[Work instructions] State the number of lines in these records holding "using". Say nothing more.

[Available data]
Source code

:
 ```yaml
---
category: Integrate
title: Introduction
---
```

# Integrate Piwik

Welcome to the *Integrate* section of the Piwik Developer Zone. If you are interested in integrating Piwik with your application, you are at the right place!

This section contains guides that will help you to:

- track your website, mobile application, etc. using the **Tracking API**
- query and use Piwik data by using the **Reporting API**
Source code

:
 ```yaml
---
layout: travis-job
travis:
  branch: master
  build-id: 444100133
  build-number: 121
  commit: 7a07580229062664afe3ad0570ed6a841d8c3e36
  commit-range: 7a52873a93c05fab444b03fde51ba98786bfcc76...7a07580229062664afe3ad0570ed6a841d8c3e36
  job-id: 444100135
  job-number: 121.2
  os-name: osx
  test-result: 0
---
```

[Expected output] 2